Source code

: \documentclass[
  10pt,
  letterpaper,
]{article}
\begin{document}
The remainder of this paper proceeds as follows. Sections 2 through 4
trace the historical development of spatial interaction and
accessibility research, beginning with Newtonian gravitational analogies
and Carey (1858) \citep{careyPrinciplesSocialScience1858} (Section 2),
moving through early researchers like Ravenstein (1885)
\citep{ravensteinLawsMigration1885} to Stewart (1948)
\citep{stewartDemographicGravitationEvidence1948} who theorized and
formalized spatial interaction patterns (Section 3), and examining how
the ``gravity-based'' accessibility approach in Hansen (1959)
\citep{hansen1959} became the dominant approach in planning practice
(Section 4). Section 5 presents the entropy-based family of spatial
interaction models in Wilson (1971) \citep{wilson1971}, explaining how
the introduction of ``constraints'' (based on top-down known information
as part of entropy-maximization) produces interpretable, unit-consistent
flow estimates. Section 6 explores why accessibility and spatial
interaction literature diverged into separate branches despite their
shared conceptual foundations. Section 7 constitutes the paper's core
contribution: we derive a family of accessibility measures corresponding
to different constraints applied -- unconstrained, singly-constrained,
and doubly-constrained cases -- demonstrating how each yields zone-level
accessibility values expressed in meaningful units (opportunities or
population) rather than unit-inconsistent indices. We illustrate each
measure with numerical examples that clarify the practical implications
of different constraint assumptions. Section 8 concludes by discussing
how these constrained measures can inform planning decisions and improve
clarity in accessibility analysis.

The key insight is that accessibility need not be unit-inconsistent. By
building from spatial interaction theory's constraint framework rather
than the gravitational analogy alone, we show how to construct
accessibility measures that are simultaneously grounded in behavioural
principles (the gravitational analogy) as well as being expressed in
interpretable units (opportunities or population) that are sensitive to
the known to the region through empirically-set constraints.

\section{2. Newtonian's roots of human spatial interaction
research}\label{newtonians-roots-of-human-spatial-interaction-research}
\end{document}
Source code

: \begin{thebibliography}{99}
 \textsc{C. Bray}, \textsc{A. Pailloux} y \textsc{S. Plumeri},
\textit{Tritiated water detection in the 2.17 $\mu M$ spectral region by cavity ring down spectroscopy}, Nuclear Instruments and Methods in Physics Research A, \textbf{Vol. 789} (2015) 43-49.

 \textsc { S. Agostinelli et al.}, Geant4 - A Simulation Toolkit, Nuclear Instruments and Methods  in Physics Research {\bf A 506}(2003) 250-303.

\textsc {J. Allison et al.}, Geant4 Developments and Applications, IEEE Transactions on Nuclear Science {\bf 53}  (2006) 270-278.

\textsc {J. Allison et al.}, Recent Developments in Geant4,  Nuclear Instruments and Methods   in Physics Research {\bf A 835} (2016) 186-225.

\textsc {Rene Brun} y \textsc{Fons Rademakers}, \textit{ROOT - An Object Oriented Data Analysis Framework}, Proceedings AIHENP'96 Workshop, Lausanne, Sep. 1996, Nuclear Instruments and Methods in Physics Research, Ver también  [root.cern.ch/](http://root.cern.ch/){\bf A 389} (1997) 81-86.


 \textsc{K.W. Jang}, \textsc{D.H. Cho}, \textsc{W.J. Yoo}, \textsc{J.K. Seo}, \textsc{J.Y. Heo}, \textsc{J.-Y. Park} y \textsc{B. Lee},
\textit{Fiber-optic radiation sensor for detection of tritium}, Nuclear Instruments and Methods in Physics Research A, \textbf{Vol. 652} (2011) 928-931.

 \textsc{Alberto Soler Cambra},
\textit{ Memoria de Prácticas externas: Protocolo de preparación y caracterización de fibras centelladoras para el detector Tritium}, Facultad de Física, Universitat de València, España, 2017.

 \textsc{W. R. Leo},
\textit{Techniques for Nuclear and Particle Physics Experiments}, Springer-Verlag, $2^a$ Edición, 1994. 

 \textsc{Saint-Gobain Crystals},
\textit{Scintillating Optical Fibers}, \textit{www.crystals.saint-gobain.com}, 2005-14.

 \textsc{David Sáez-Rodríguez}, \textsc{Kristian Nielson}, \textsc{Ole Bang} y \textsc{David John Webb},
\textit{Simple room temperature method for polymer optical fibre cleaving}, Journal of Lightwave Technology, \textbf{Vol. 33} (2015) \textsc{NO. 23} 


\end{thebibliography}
---
INSTRUCTIONS TO FOLLOW: Transcribe the entire listing above exactly as written.

TASK RESULT:
Source code

: \documentclass[
  10pt,
  letterpaper,
]{article}
\begin{document}
The remainder of this paper proceeds as follows. Sections 2 through 4
trace the historical development of spatial interaction and
accessibility research, beginning with Newtonian gravitational analogies
and Carey (1858) \citep{careyPrinciplesSocialScience1858} (Section 2),
moving through early researchers like Ravenstein (1885)
\citep{ravensteinLawsMigration1885} to Stewart (1948)
\citep{stewartDemographicGravitationEvidence1948} who theorized and
formalized spatial interaction patterns (Section 3), and examining how
the ``gravity-based'' accessibility approach in Hansen (1959)
\citep{hansen1959} became the dominant approach in planning practice
(Section 4). Section 5 presents the entropy-based family of spatial
interaction models in Wilson (1971) \citep{wilson1971}, explaining how
the introduction of ``constraints'' (based on top-down known information
as part of entropy-maximization) produces interpretable, unit-consistent
flow estimates. Section 6 explores why accessibility and spatial
interaction literature diverged into separate branches despite their
shared conceptual foundations. Section 7 constitutes the paper's core
contribution: we derive a family of accessibility measures corresponding
to different constraints applied -- unconstrained, singly-constrained,
and doubly-constrained cases -- demonstrating how each yields zone-level
accessibility values expressed in meaningful units (opportunities or
population) rather than unit-inconsistent indices. We illustrate each
measure with numerical examples that clarify the practical implications
of different constraint assumptions. Section 8 concludes by discussing
how these constrained measures can inform planning decisions and improve
clarity in accessibility analysis.

The key insight is that accessibility need not be unit-inconsistent. By
building from spatial interaction theory's constraint framework rather
than the gravitational analogy alone, we show how to construct
accessibility measures that are simultaneously grounded in behavioural
principles (the gravitational analogy) as well as being expressed in
interpretable units (opportunities or population) that are sensitive to
the known to the region through empirically-set constraints.

\section{2. Newtonian's roots of human spatial interaction
research}\label{newtonians-roots-of-human-spatial-interaction-research}
\end{document}
Source code

: \begin{thebibliography}{99}
 \textsc{C. Bray}, \textsc{A. Pailloux} y \textsc{S. Plumeri},
\textit{Tritiated water detection in the 2.17 $\mu M$ spectral region by cavity ring down spectroscopy}, Nuclear Instruments and Methods in Physics Research A, \textbf{Vol. 789} (2015) 43-49.

 \textsc { S. Agostinelli et al.}, Geant4 - A Simulation Toolkit, Nuclear Instruments and Methods  in Physics Research {\bf A 506}(2003) 250-303.

\textsc {J. Allison et al.}, Geant4 Developments and Applications, IEEE Transactions on Nuclear Science {\bf 53}  (2006) 270-278.

\textsc {J. Allison et al.}, Recent Developments in Geant4,  Nuclear Instruments and Methods   in Physics Research {\bf A 835} (2016) 186-225.

\textsc {Rene Brun} y \textsc{Fons Rademakers}, \textit{ROOT - An Object Oriented Data Analysis Framework}, Proceedings AIHENP'96 Workshop, Lausanne, Sep. 1996, Nuclear Instruments and Methods in Physics Research, Ver también  [root.cern.ch/](http://root.cern.ch/){\bf A 389} (1997) 81-86.


 \textsc{K.W. Jang}, \textsc{D.H. Cho}, \textsc{W.J. Yoo}, \textsc{J.K. Seo}, \textsc{J.Y. Heo}, \textsc{J.-Y. Park} y \textsc{B. Lee},
\textit{Fiber-optic radiation sensor for detection of tritium}, Nuclear Instruments and Methods in Physics Research A, \textbf{Vol. 652} (2011) 928-931.

 \textsc{Alberto Soler Cambra},
\textit{ Memoria de Prácticas externas: Protocolo de preparación y caracterización de fibras centelladoras para el detector Tritium}, Facultad de Física, Universitat de València, España, 2017.

 \textsc{W. R. Leo},
\textit{Techniques for Nuclear and Particle Physics Experiments}, Springer-Verlag, $2^a$ Edición, 1994. 

 \textsc{Saint-Gobain Crystals},
\textit{Scintillating Optical Fibers}, \textit{www.crystals.saint-gobain.com}, 2005-14.

 \textsc{David Sáez-Rodríguez}, \textsc{Kristian Nielson}, \textsc{Ole Bang} y \textsc{David John Webb},
\textit{Simple room temperature method for polymer optical fibre cleaving}, Journal of Lightwave Technology, \textbf{Vol. 33} (2015) \textsc{NO. 23} 


\end{thebibliography}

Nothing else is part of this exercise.